Mainecho, Montag, 2. April 2007

 

 

Bloß nicht bewegen: Der frühere Hösbacher Physiklehrer Gerhard Höhne demonstriert seinen Versuch zur Bestätigung des Schwerpunktsatzes.

Foto: Stefan Gregor

 

Mit der Kraft des Herzens

Gerhard Höhnes Schulversuch zur Bestätigung des Schwerpunktsatzes

 

H ö s b a c h (Kreis Aschaffenburg). »Der Schüler kann sich durch die Kraft seines Herzens hin- und her­bewegen«, sagt Gerhard Höhne. »Die­ser einfache Versuch für den Physik­unterricht an der Schule ist aber vor allem eine eindrucksvolle Bestätigung des Schwerpunktsatzes.« Mit dem »einfachen Versuch« nimmt der frü­here Hösbacher Lehrer von heute bis 6. April in Grenoble an den »Europa­meisterschaften der naturwissen­schaftlichen Lehrkräfte« teil.

 

Eingeladen hat ihn »Science on Stage Deutschland e.V.«, ein Verein, der nicht nur seinem Namen nach die »Naturwis­senschaften auf die Bühne« bringt, son­dern auch in der Praxis. So tummeln sich diese Woche in Grenoble knapp 500 Teil­nehmer aus 29 Ländern, die an ihren na­tionalen Ständen dazu beitragen, das Ziel der Veranstaltung umzusetzen.
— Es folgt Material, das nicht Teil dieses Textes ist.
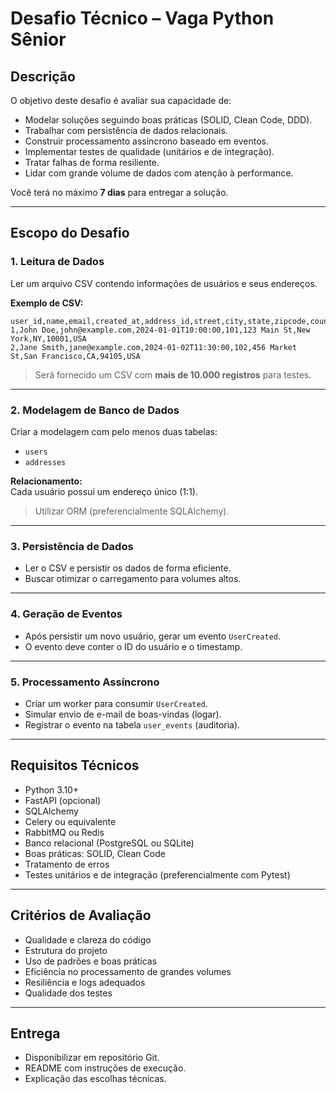 # Desafio Técnico – Vaga Python Sênior

## Descrição

O objetivo deste desafio é avaliar sua capacidade de:

- Modelar soluções seguindo boas práticas (SOLID, Clean Code, DDD).
- Trabalhar com persistência de dados relacionais.
- Construir processamento assíncrono baseado em eventos.
- Implementar testes de qualidade (unitários e de integração).
- Tratar falhas de forma resiliente.
- Lidar com grande volume de dados com atenção à performance.

Você terá no máximo **7 dias** para entregar a solução.

---

## Escopo do Desafio

### 1. Leitura de Dados

Ler um arquivo CSV contendo informações de usuários e seus endereços.

**Exemplo de CSV:**

```csv
user_id,name,email,created_at,address_id,street,city,state,zipcode,country
1,John Doe,john@example.com,2024-01-01T10:00:00,101,123 Main St,New York,NY,10001,USA
2,Jane Smith,jane@example.com,2024-01-02T11:30:00,102,456 Market St,San Francisco,CA,94105,USA
```

> Será fornecido um CSV com **mais de 10.000 registros** para testes.

---

### 2. Modelagem de Banco de Dados

Criar a modelagem com pelo menos duas tabelas:

- `users`
- `addresses`

**Relacionamento:**  
Cada usuário possui um endereço único (1:1).

> Utilizar ORM (preferencialmente SQLAlchemy).

---

### 3. Persistência de Dados

- Ler o CSV e persistir os dados de forma eficiente.
- Buscar otimizar o carregamento para volumes altos.

---

### 4. Geração de Eventos

- Após persistir um novo usuário, gerar um evento `UserCreated`.
- O evento deve conter o ID do usuário e o timestamp.

---

### 5. Processamento Assíncrono

- Criar um worker para consumir `UserCreated`.
- Simular envio de e-mail de boas-vindas (logar).
- Registrar o evento na tabela `user_events` (auditoria).

---

## Requisitos Técnicos

- Python 3.10+
- FastAPI (opcional)
- SQLAlchemy
- Celery ou equivalente
- RabbitMQ ou Redis
- Banco relacional (PostgreSQL ou SQLite)
- Boas práticas: SOLID, Clean Code
- Tratamento de erros
- Testes unitários e de integração (preferencialmente com Pytest)

---

## Critérios de Avaliação

- Qualidade e clareza do código
- Estrutura do projeto
- Uso de padrões e boas práticas
- Eficiência no processamento de grandes volumes
- Resiliência e logs adequados
- Qualidade dos testes

---

## Entrega

- Disponibilizar em repositório Git.
- README com instruções de execução.
- Explicação das escolhas técnicas.
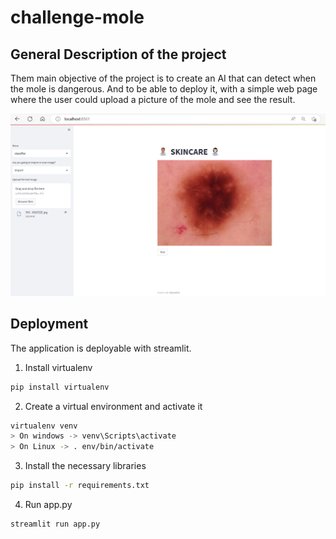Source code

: # challenge-mole

## General Description of the project
 Them main objective of the project is to create an AI that can detect when the mole is dangerous. And to be able to deploy it, with a simple web page where the user could upload a picture of the mole and see the result.


 ![app](images/app.png)



## Deployment 


The application is deployable  with streamlit. 


1. Install virtualenv

```bash
pip install virtualenv
```
2. Create a virtual environment and activate it
```bash
virtualenv venv
> On windows -> venv\Scripts\activate
> On Linux -> . env/bin/activate

```
3. Install the necessary libraries
```bash
pip install -r requirements.txt

```
4. Run app.py
```bash
streamlit run app.py

```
Es geht darum, gute Unterrichtskon­zepte und Experimente auf unterhaltsame Art zu präsentieren und zu verbrei­ten. Die Lehrer sollen die neuen Er­kenntnisse mit nach Hause nehmen und in ihren eigenen naturwissenschaftlich­technischen Unterricht einbauen (siehe: Hintergrund).
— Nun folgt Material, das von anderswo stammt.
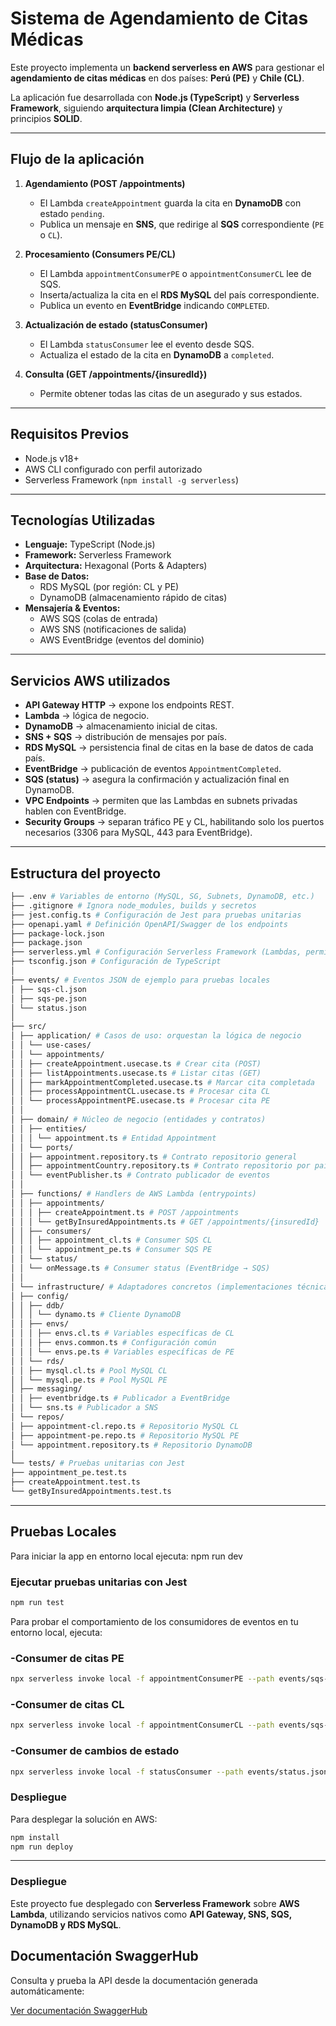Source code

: # Sistema de Agendamiento de Citas Médicas

Este proyecto implementa un **backend serverless en AWS** para gestionar el **agendamiento de citas médicas** en dos países: **Perú (PE)** y **Chile (CL)**.

La aplicación fue desarrollada con **Node.js (TypeScript)** y **Serverless Framework**, siguiendo **arquitectura limpia (Clean Architecture)** y principios **SOLID**.

---

## Flujo de la aplicación

1. **Agendamiento (POST /appointments)**

   - El Lambda `createAppointment` guarda la cita en **DynamoDB** con estado `pending`.
   - Publica un mensaje en **SNS**, que redirige al **SQS** correspondiente (`PE` o `CL`).

2. **Procesamiento (Consumers PE/CL)**

   - El Lambda `appointmentConsumerPE` o `appointmentConsumerCL` lee de SQS.
   - Inserta/actualiza la cita en el **RDS MySQL** del país correspondiente.
   - Publica un evento en **EventBridge** indicando `COMPLETED`.

3. **Actualización de estado (statusConsumer)**

   - El Lambda `statusConsumer` lee el evento desde SQS.
   - Actualiza el estado de la cita en **DynamoDB** a `completed`.

4. **Consulta (GET /appointments/{insuredId})**
   - Permite obtener todas las citas de un asegurado y sus estados.

---

## Requisitos Previos

- Node.js v18+
- AWS CLI configurado con perfil autorizado
- Serverless Framework (`npm install -g serverless`)

---

## Tecnologías Utilizadas

- **Lenguaje:** TypeScript (Node.js)
- **Framework:** Serverless Framework
- **Arquitectura:** Hexagonal (Ports & Adapters)
- **Base de Datos:**
  - RDS MySQL (por región: CL y PE)
  - DynamoDB (almacenamiento rápido de citas)
- **Mensajería & Eventos:**
  - AWS SQS (colas de entrada)
  - AWS SNS (notificaciones de salida)
  - AWS EventBridge (eventos del dominio)

---

## Servicios AWS utilizados

- **API Gateway HTTP** → expone los endpoints REST.
- **Lambda** → lógica de negocio.
- **DynamoDB** → almacenamiento inicial de citas.
- **SNS + SQS** → distribución de mensajes por país.
- **RDS MySQL** → persistencia final de citas en la base de datos de cada país.
- **EventBridge** → publicación de eventos `AppointmentCompleted`.
- **SQS (status)** → asegura la confirmación y actualización final en DynamoDB.
- **VPC Endpoints** → permiten que las Lambdas en subnets privadas hablen con EventBridge.
- **Security Groups** → separan tráfico PE y CL, habilitando solo los puertos necesarios (3306 para MySQL, 443 para EventBridge).

---

## Estructura del proyecto

```bash
├── .env # Variables de entorno (MySQL, SG, Subnets, DynamoDB, etc.)
├── .gitignore # Ignora node_modules, builds y secretos
├── jest.config.ts # Configuración de Jest para pruebas unitarias
├── openapi.yaml # Definición OpenAPI/Swagger de los endpoints
├── package-lock.json
├── package.json
├── serverless.yml # Configuración Serverless Framework (Lambdas, permisos, VPC)
├── tsconfig.json # Configuración de TypeScript
│
├── events/ # Eventos JSON de ejemplo para pruebas locales
│ ├── sqs-cl.json
│ ├── sqs-pe.json
│ └── status.json
│
├── src/
│ ├── application/ # Casos de uso: orquestan la lógica de negocio
│ │ └── use-cases/
│ │ └── appointments/
│ │ ├── createAppointment.usecase.ts # Crear cita (POST)
│ │ ├── listAppointments.usecase.ts # Listar citas (GET)
│ │ ├── markAppointmentCompleted.usecase.ts # Marcar cita completada
│ │ ├── processAppointmentCL.usecase.ts # Procesar cita CL
│ │ └── processAppointmentPE.usecase.ts # Procesar cita PE
│ │
│ ├── domain/ # Núcleo de negocio (entidades y contratos)
│ │ ├── entities/
│ │ │ └── appointment.ts # Entidad Appointment
│ │ └── ports/
│ │ ├── appointment.repository.ts # Contrato repositorio general
│ │ ├── appointmentCountry.repository.ts # Contrato repositorio por país
│ │ └── eventPublisher.ts # Contrato publicador de eventos
│ │
│ ├── functions/ # Handlers de AWS Lambda (entrypoints)
│ │ ├── appointments/
│ │ │ ├── createAppointment.ts # POST /appointments
│ │ │ └── getByInsuredAppointments.ts # GET /appointments/{insuredId}
│ │ ├── consumers/
│ │ │ ├── appointment_cl.ts # Consumer SQS CL
│ │ │ └── appointment_pe.ts # Consumer SQS PE
│ │ └── status/
│ │ └── onMessage.ts # Consumer status (EventBridge → SQS)
│ │
│ └── infrastructure/ # Adaptadores concretos (implementaciones técnicas)
│ ├── config/
│ │ ├── ddb/
│ │ │ └── dynamo.ts # Cliente DynamoDB
│ │ ├── envs/
│ │ │ ├── envs.cl.ts # Variables específicas de CL
│ │ │ ├── envs.common.ts # Configuración común
│ │ │ └── envs.pe.ts # Variables específicas de PE
│ │ └── rds/
│ │ ├── mysql.cl.ts # Pool MySQL CL
│ │ └── mysql.pe.ts # Pool MySQL PE
│ ├── messaging/
│ │ ├── eventbridge.ts # Publicador a EventBridge
│ │ └── sns.ts # Publicador a SNS
│ └── repos/
│ ├── appointment-cl.repo.ts # Repositorio MySQL CL
│ ├── appointment-pe.repo.ts # Repositorio MySQL PE
│ └── appointment.repository.ts # Repositorio DynamoDB
│
└── tests/ # Pruebas unitarias con Jest
├── appointment_pe.test.ts
├── createAppointment.test.ts
└── getByInsuredAppointments.test.ts
```

---

## Pruebas Locales

Para iniciar la app en entorno local ejecuta: npm run dev

### Ejecutar pruebas unitarias con Jest

```bash
npm run test
```

Para probar el comportamiento de los consumidores de eventos en tu entorno local, ejecuta:

### -Consumer de citas PE

```bash
npx serverless invoke local -f appointmentConsumerPE --path events/sqs-pe.json
```

### -Consumer de citas CL

```bash
npx serverless invoke local -f appointmentConsumerCL --path events/sqs-cl.json
```

### -Consumer de cambios de estado

```bash
npx serverless invoke local -f statusConsumer --path events/status.json
```

### Despliegue

Para desplegar la solución en AWS:

```bash
npm install
npm run deploy
```

---

### Despliegue

Este proyecto fue desplegado con **Serverless Framework** sobre **AWS Lambda**, utilizando servicios nativos como **API Gateway, SNS, SQS, DynamoDB y RDS MySQL**.

## Documentación SwaggerHub

Consulta y prueba la API desde la documentación generada automáticamente:

[Ver documentación SwaggerHub](https://app.swaggerhub.com/apis-docs/developersbravo/appointments-api/1.0.0)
Das soll dazu führen, das Interesse der Schülerinnen und Schüler an den Natur­wissenschaften zu wecken und zu stär­ken. »Aus diesem Grund fördert Science on Stage Deutschland innovative Ideen und Lehrkräfte bei ihrem Vorhaben, mit ungewöhnlichen Konzepten den Unter­richt zu gestalten«, teilt der gemeinnützi­ge Verein mit.

 

Der 69-jährige Diplomphysiker Ger­hard Höhne hat während seiner Zeit als Mathematik- und Physiklehrer am Hös­bacher Hanns-Seidel-Gymnasium schon immer gern physikalische Zusammen­hänge durch einfache Versuche plausibel zu machen versucht.
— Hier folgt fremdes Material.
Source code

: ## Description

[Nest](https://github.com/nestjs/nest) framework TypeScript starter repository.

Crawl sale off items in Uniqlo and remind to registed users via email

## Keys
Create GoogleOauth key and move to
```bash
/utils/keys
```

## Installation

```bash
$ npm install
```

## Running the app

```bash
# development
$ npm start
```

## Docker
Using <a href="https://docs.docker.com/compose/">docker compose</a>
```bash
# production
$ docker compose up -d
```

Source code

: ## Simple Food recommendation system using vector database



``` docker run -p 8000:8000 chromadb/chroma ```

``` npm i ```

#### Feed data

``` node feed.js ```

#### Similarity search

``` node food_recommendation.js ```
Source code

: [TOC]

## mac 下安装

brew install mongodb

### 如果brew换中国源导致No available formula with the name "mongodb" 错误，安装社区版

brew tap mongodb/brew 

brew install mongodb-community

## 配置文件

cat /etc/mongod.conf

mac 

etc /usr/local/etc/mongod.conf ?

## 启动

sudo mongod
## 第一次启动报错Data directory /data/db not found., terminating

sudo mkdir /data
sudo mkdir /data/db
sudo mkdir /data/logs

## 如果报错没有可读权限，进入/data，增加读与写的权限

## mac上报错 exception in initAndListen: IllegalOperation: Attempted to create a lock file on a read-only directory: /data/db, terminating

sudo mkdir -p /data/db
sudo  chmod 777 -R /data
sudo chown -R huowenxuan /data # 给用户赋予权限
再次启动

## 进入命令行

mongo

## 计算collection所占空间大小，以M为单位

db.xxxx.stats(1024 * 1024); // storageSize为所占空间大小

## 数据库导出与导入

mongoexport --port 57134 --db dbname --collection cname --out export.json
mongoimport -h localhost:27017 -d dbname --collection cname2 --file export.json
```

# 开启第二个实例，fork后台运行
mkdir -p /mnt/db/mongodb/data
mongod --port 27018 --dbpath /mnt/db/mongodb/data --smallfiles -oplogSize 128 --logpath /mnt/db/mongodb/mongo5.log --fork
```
Sein Experiment über die Kraft des Herzens ist eigentlich ein Versuch zur Demonstration des Schwerpunktsatzes. »Es ist ein fundamentaler Satz der Me­chanik.« Der nämlich besage, dass der Schwerpunkt eines Systems am selben Ort in Ruhe verharre, wenn von außen keine Kräfte einwirken.

 

Schuss aus dem Gewehr

 

Das wäre zu demonstrieren: Höhne legt sich auf ein Brett, das auf zwei Rollen ruht. Jetzt heißt es: bloß nicht bewegen. Das einzige, was sich noch rührt, ist das Herz. Höhne hält die Luft an. Das Herz pumpt das Blut in den Kreislauf. »Es ist, als ob eine Kanone eine Blutwelle ab­schießt.« Das hat Rückwirkungen auf den Körper: Er bewegt sich gegen die Strömungsrichtung des Bluts. Immer wieder, so oft das Herz schlägt. Das Brett nimmt die millimeterkleine Bewegung auf, gibt sie über einen Magnet an eine Transformatorspule weiter. Ein elektrisches Sig­nal überträgt die Bewegung auf einen Rechner und macht sie auf einem Bild­schirm sichtbar - als Ballistokardiogramm, eine fortlaufend wiederkehrende Kurve.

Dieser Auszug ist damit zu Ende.